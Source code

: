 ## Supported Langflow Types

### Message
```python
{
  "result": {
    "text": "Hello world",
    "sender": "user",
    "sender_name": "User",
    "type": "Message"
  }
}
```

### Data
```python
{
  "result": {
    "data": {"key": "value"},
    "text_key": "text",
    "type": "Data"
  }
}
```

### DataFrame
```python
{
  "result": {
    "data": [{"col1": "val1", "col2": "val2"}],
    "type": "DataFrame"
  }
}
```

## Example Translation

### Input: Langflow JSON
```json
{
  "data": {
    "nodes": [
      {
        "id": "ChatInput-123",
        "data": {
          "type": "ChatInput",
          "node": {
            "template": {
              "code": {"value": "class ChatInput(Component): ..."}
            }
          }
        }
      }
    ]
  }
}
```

...

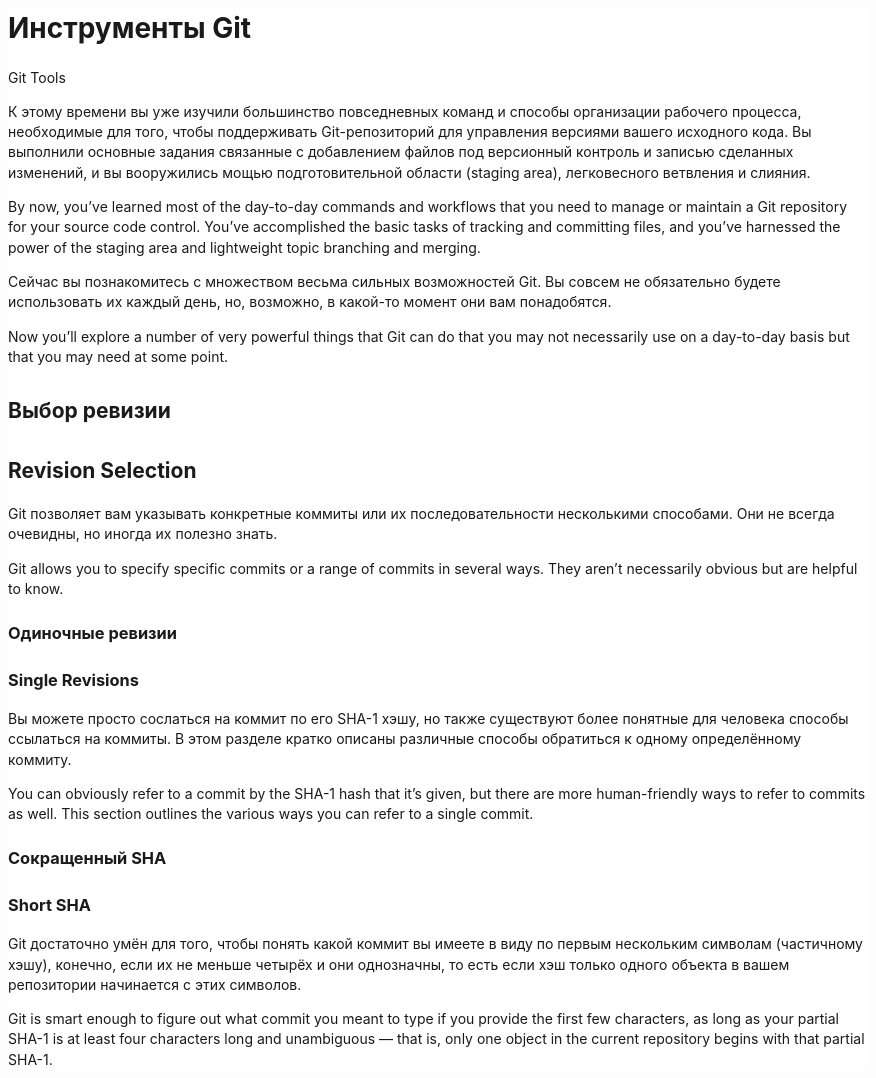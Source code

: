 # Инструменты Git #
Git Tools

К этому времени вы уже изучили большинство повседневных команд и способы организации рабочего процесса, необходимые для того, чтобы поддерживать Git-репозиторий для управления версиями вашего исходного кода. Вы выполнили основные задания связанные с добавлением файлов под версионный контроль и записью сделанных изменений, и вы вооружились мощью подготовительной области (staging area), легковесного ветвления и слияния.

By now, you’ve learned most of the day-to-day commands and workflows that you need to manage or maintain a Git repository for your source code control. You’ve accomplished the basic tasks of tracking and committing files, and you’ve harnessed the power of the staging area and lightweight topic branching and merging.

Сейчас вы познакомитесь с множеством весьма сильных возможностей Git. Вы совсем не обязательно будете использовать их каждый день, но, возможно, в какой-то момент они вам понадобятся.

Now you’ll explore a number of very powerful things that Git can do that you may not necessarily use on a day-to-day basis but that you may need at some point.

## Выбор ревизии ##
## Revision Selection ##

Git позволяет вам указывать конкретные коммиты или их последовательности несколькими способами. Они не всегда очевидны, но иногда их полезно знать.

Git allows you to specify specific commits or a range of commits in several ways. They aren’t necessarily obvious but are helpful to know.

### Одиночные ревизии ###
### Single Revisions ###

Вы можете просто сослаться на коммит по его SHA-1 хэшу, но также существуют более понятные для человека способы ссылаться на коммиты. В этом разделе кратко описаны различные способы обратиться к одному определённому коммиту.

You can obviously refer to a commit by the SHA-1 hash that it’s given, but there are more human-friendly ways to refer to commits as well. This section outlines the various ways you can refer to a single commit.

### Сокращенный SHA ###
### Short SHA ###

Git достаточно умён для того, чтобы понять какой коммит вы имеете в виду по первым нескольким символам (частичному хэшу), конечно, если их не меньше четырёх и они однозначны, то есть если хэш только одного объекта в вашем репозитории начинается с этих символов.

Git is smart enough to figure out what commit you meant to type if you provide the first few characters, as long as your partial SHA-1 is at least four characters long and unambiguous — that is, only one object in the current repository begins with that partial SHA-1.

...

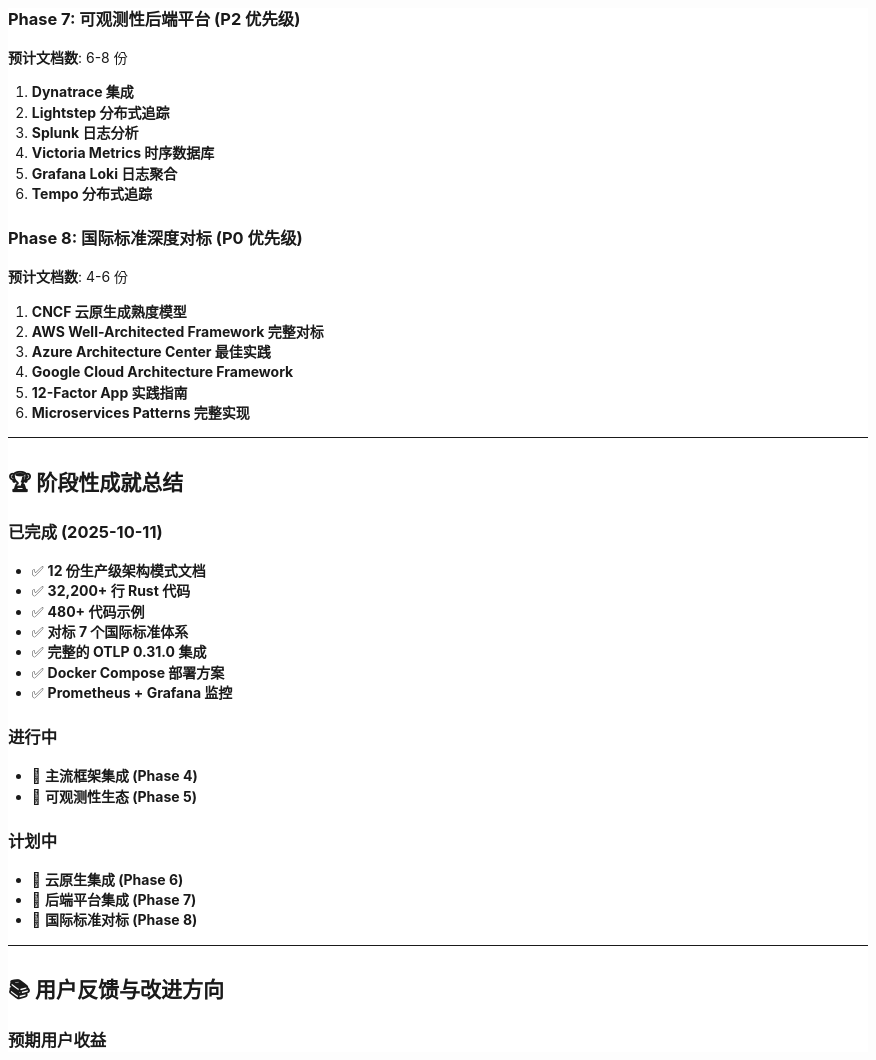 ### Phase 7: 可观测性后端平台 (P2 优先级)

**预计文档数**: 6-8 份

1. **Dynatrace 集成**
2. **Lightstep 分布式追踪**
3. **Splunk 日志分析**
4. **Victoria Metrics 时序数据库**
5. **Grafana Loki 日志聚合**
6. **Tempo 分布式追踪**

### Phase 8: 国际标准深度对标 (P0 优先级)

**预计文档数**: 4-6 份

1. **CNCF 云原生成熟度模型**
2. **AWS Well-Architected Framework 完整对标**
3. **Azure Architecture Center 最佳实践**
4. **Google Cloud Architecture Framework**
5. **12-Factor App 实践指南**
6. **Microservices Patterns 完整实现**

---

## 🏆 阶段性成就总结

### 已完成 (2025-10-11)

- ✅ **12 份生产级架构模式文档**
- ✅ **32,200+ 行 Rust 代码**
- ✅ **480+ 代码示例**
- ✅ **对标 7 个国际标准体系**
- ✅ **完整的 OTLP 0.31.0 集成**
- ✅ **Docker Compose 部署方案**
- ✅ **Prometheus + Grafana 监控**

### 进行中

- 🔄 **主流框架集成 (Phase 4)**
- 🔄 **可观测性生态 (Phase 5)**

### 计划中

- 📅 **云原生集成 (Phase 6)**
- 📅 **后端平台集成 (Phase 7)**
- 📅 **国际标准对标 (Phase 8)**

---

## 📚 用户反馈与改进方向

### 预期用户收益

*Work instruction:* Report the lines above that contain "способы".

*Exercise result:*
К этому времени вы уже изучили большинство повседневных команд и способы организации рабочего процесса, необходимые для того, чтобы поддерживать Git-репозиторий для управления версиями вашего исходного кода. Вы выполнили основные задания связанные с добавлением файлов под версионный контроль и записью сделанных изменений, и вы вооружились мощью подготовительной области (staging area), легковесного ветвления и слияния.
Вы можете просто сослаться на коммит по его SHA-1 хэшу, но также существуют более понятные для человека способы ссылаться на коммиты. В этом разделе кратко описаны различные способы обратиться к одному определённому коммиту.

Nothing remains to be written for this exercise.